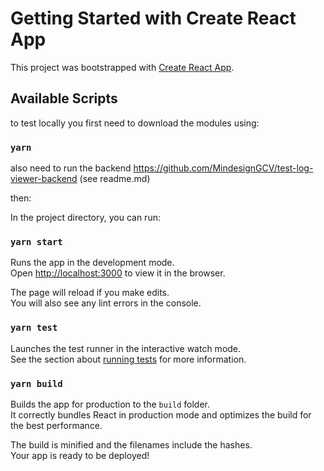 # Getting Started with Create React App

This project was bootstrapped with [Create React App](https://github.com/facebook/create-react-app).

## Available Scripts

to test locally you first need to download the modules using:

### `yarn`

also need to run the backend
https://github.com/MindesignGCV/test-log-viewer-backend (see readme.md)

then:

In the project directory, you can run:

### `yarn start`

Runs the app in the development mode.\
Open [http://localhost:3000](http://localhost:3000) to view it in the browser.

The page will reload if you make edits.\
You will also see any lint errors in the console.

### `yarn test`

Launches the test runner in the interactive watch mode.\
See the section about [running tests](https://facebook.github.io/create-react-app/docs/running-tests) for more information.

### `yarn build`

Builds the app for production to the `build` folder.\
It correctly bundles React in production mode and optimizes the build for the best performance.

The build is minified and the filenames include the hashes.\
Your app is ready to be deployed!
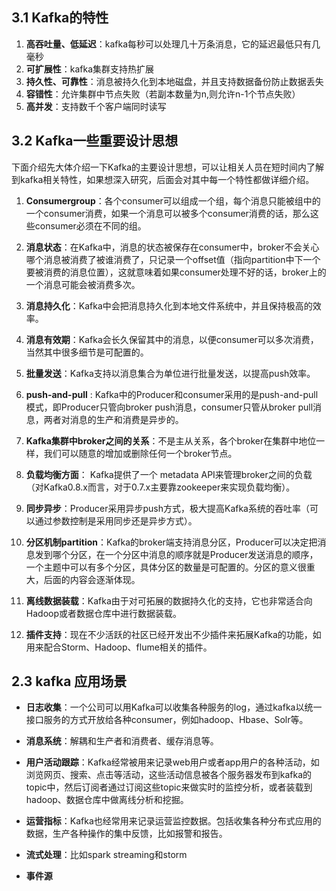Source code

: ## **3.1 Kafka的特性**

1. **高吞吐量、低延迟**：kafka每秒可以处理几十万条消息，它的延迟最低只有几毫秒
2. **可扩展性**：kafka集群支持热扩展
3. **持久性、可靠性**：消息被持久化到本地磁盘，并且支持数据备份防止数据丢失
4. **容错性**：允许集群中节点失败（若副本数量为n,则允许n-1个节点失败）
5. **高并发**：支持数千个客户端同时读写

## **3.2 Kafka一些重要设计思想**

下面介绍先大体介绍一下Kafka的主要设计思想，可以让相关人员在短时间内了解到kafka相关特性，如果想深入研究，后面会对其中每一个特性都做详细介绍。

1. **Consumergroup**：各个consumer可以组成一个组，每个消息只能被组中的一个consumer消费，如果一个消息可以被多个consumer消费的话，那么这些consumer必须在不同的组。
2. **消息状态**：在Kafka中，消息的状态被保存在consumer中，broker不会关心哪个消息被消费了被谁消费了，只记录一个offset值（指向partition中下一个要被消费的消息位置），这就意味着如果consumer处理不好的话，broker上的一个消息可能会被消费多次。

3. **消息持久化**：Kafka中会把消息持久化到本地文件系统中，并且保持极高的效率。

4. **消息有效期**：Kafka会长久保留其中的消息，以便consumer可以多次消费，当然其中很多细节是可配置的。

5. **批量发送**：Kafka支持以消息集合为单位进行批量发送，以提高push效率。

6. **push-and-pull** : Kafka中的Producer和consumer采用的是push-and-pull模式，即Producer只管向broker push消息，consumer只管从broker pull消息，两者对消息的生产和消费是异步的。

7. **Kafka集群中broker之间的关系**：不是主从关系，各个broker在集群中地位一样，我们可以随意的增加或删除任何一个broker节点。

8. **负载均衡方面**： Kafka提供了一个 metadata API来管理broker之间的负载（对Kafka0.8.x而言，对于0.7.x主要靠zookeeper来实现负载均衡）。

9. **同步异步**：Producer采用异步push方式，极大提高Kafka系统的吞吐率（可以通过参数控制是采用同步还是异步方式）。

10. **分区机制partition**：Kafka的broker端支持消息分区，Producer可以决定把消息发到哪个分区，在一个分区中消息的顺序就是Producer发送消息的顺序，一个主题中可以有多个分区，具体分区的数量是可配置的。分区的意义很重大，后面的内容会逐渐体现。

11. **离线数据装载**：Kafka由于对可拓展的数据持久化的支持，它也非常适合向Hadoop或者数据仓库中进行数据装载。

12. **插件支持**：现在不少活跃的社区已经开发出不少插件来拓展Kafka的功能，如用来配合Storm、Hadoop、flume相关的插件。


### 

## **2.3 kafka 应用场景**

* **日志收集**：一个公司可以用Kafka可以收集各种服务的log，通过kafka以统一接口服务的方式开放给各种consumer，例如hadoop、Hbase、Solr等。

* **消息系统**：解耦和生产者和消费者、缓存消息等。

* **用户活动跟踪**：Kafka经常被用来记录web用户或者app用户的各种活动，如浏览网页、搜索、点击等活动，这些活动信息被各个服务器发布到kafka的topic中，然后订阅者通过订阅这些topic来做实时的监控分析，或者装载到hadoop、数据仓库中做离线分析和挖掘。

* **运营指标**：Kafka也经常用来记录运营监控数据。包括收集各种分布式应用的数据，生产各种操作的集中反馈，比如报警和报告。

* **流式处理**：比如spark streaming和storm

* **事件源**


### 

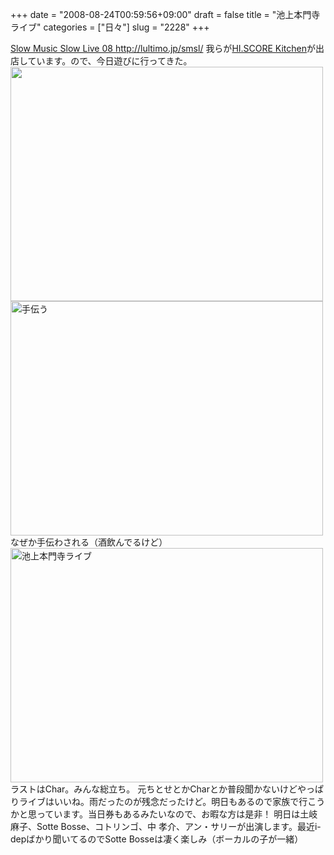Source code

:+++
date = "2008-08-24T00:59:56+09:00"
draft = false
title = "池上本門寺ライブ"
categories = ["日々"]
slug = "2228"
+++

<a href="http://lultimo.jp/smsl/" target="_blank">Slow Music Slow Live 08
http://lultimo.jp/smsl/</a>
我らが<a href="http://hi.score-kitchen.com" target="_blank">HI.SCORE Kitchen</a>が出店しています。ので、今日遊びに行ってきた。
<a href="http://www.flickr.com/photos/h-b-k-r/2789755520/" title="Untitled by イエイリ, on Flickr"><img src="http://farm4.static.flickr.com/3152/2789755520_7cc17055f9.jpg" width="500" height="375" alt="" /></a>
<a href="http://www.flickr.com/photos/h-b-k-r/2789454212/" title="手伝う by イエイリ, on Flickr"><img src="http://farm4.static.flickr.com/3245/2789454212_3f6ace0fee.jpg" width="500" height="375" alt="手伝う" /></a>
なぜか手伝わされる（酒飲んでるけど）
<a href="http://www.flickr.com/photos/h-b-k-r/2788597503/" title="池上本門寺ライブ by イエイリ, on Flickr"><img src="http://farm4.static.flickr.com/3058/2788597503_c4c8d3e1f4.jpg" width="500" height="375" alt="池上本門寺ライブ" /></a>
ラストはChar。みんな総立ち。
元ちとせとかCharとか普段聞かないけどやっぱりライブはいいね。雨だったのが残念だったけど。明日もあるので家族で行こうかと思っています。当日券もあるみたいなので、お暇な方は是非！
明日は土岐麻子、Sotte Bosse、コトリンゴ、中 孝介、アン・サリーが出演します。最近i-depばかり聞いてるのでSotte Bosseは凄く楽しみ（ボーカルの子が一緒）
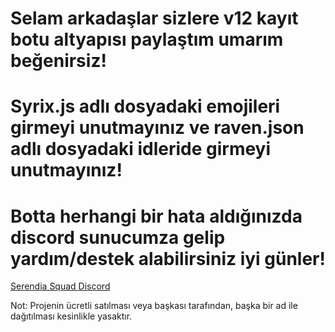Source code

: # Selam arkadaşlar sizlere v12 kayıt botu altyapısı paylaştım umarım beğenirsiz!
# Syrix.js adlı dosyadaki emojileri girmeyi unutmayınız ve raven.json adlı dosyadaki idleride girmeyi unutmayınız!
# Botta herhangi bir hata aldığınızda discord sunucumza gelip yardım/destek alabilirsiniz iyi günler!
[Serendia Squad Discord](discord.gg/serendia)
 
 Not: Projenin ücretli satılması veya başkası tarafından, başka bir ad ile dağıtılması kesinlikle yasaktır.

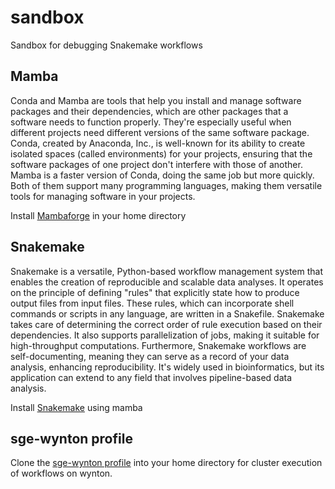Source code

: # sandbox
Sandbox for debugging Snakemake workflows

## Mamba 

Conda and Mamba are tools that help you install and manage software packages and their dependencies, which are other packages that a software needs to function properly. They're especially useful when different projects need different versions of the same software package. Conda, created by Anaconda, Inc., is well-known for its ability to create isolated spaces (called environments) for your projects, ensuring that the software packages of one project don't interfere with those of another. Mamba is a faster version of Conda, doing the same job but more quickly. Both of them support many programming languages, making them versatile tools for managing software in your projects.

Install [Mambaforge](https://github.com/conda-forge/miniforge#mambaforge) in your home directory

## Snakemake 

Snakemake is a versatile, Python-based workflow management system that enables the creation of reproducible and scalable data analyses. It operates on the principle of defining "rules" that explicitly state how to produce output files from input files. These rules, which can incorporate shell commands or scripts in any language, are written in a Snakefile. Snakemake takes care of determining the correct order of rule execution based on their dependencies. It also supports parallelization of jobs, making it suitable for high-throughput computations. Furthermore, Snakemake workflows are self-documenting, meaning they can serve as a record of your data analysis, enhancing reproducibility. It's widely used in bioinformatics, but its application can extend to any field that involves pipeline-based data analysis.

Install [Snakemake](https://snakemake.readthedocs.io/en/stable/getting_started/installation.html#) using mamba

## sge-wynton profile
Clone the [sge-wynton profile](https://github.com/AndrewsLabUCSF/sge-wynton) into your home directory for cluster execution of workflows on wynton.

------------------------------------------------------------

What is needed is the listing above, repeated verbatim, without its images.

 # Getting Started with Create React App

This project was bootstrapped with [Create React App](https://github.com/facebook/create-react-app).

## Available Scripts

to test locally you first need to download the modules using:

### `yarn`

also need to run the backend
https://github.com/MindesignGCV/test-log-viewer-backend (see readme.md)

then:

In the project directory, you can run:

### `yarn start`

Runs the app in the development mode.\
Open [http://localhost:3000](http://localhost:3000) to view it in the browser.

The page will reload if you make edits.\
You will also see any lint errors in the console.

### `yarn test`

Launches the test runner in the interactive watch mode.\
See the section about [running tests](https://facebook.github.io/create-react-app/docs/running-tests) for more information.

### `yarn build`

Builds the app for production to the `build` folder.\
It correctly bundles React in production mode and optimizes the build for the best performance.

The build is minified and the filenames include the hashes.\
Your app is ready to be deployed!
Source code

: ## **3.1 Kafka的特性**

1. **高吞吐量、低延迟**：kafka每秒可以处理几十万条消息，它的延迟最低只有几毫秒
2. **可扩展性**：kafka集群支持热扩展
3. **持久性、可靠性**：消息被持久化到本地磁盘，并且支持数据备份防止数据丢失
4. **容错性**：允许集群中节点失败（若副本数量为n,则允许n-1个节点失败）
5. **高并发**：支持数千个客户端同时读写

## **3.2 Kafka一些重要设计思想**

下面介绍先大体介绍一下Kafka的主要设计思想，可以让相关人员在短时间内了解到kafka相关特性，如果想深入研究，后面会对其中每一个特性都做详细介绍。

1. **Consumergroup**：各个consumer可以组成一个组，每个消息只能被组中的一个consumer消费，如果一个消息可以被多个consumer消费的话，那么这些consumer必须在不同的组。
2. **消息状态**：在Kafka中，消息的状态被保存在consumer中，broker不会关心哪个消息被消费了被谁消费了，只记录一个offset值（指向partition中下一个要被消费的消息位置），这就意味着如果consumer处理不好的话，broker上的一个消息可能会被消费多次。

3. **消息持久化**：Kafka中会把消息持久化到本地文件系统中，并且保持极高的效率。

4. **消息有效期**：Kafka会长久保留其中的消息，以便consumer可以多次消费，当然其中很多细节是可配置的。

5. **批量发送**：Kafka支持以消息集合为单位进行批量发送，以提高push效率。

6. **push-and-pull** : Kafka中的Producer和consumer采用的是push-and-pull模式，即Producer只管向broker push消息，consumer只管从broker pull消息，两者对消息的生产和消费是异步的。

7. **Kafka集群中broker之间的关系**：不是主从关系，各个broker在集群中地位一样，我们可以随意的增加或删除任何一个broker节点。

8. **负载均衡方面**： Kafka提供了一个 metadata API来管理broker之间的负载（对Kafka0.8.x而言，对于0.7.x主要靠zookeeper来实现负载均衡）。

9. **同步异步**：Producer采用异步push方式，极大提高Kafka系统的吞吐率（可以通过参数控制是采用同步还是异步方式）。

10. **分区机制partition**：Kafka的broker端支持消息分区，Producer可以决定把消息发到哪个分区，在一个分区中消息的顺序就是Producer发送消息的顺序，一个主题中可以有多个分区，具体分区的数量是可配置的。分区的意义很重大，后面的内容会逐渐体现。

11. **离线数据装载**：Kafka由于对可拓展的数据持久化的支持，它也非常适合向Hadoop或者数据仓库中进行数据装载。

12. **插件支持**：现在不少活跃的社区已经开发出不少插件来拓展Kafka的功能，如用来配合Storm、Hadoop、flume相关的插件。


### 

## **2.3 kafka 应用场景**

* **日志收集**：一个公司可以用Kafka可以收集各种服务的log，通过kafka以统一接口服务的方式开放给各种consumer，例如hadoop、Hbase、Solr等。

* **消息系统**：解耦和生产者和消费者、缓存消息等。

* **用户活动跟踪**：Kafka经常被用来记录web用户或者app用户的各种活动，如浏览网页、搜索、点击等活动，这些活动信息被各个服务器发布到kafka的topic中，然后订阅者通过订阅这些topic来做实时的监控分析，或者装载到hadoop、数据仓库中做离线分析和挖掘。

* **运营指标**：Kafka也经常用来记录运营监控数据。包括收集各种分布式应用的数据，生产各种操作的集中反馈，比如报警和报告。

* **流式处理**：比如spark streaming和storm

* **事件源**


### 

Source code

:+++
date = "2008-08-24T00:59:56+09:00"
draft = false
title = "池上本門寺ライブ"
categories = ["日々"]
slug = "2228"
+++

<a href="http://lultimo.jp/smsl/" target="_blank">Slow Music Slow Live 08
http://lultimo.jp/smsl/</a>
我らが<a href="http://hi.score-kitchen.com" target="_blank">HI.SCORE Kitchen</a>が出店しています。ので、今日遊びに行ってきた。
<a href="http://www.flickr.com/photos/h-b-k-r/2789755520/" title="Untitled by イエイリ, on Flickr"><img src="http://farm4.static.flickr.com/3152/2789755520_7cc17055f9.jpg" width="500" height="375" alt="" /></a>
<a href="http://www.flickr.com/photos/h-b-k-r/2789454212/" title="手伝う by イエイリ, on Flickr"><img src="http://farm4.static.flickr.com/3245/2789454212_3f6ace0fee.jpg" width="500" height="375" alt="手伝う" /></a>
なぜか手伝わされる（酒飲んでるけど）
<a href="http://www.flickr.com/photos/h-b-k-r/2788597503/" title="池上本門寺ライブ by イエイリ, on Flickr"><img src="http://farm4.static.flickr.com/3058/2788597503_c4c8d3e1f4.jpg" width="500" height="375" alt="池上本門寺ライブ" /></a>
ラストはChar。みんな総立ち。
元ちとせとかCharとか普段聞かないけどやっぱりライブはいいね。雨だったのが残念だったけど。明日もあるので家族で行こうかと思っています。当日券もあるみたいなので、お暇な方は是非！
明日は土岐麻子、Sotte Bosse、コトリンゴ、中 孝介、アン・サリーが出演します。最近i-depばかり聞いてるのでSotte Bosseは凄く楽しみ（ボーカルの子が一緒）
Source code

: # Selam arkadaşlar sizlere v12 kayıt botu altyapısı paylaştım umarım beğenirsiz!
# Syrix.js adlı dosyadaki emojileri girmeyi unutmayınız ve raven.json adlı dosyadaki idleride girmeyi unutmayınız!
# Botta herhangi bir hata aldığınızda discord sunucumza gelip yardım/destek alabilirsiniz iyi günler!
[Serendia Squad Discord](discord.gg/serendia)
 
 Not: Projenin ücretli satılması veya başkası tarafından, başka bir ad ile dağıtılması kesinlikle yasaktır.

Source code

: # sandbox
Sandbox for debugging Snakemake workflows

## Mamba 

Conda and Mamba are tools that help you install and manage software packages and their dependencies, which are other packages that a software needs to function properly. They're especially useful when different projects need different versions of the same software package. Conda, created by Anaconda, Inc., is well-known for its ability to create isolated spaces (called environments) for your projects, ensuring that the software packages of one project don't interfere with those of another. Mamba is a faster version of Conda, doing the same job but more quickly. Both of them support many programming languages, making them versatile tools for managing software in your projects.

Install [Mambaforge](https://github.com/conda-forge/miniforge#mambaforge) in your home directory

## Snakemake 

Snakemake is a versatile, Python-based workflow management system that enables the creation of reproducible and scalable data analyses. It operates on the principle of defining "rules" that explicitly state how to produce output files from input files. These rules, which can incorporate shell commands or scripts in any language, are written in a Snakefile. Snakemake takes care of determining the correct order of rule execution based on their dependencies. It also supports parallelization of jobs, making it suitable for high-throughput computations. Furthermore, Snakemake workflows are self-documenting, meaning they can serve as a record of your data analysis, enhancing reproducibility. It's widely used in bioinformatics, but its application can extend to any field that involves pipeline-based data analysis.

Install [Snakemake](https://snakemake.readthedocs.io/en/stable/getting_started/installation.html#) using mamba

## sge-wynton profile
Clone the [sge-wynton profile](https://github.com/AndrewsLabUCSF/sge-wynton) into your home directory for cluster execution of workflows on wynton.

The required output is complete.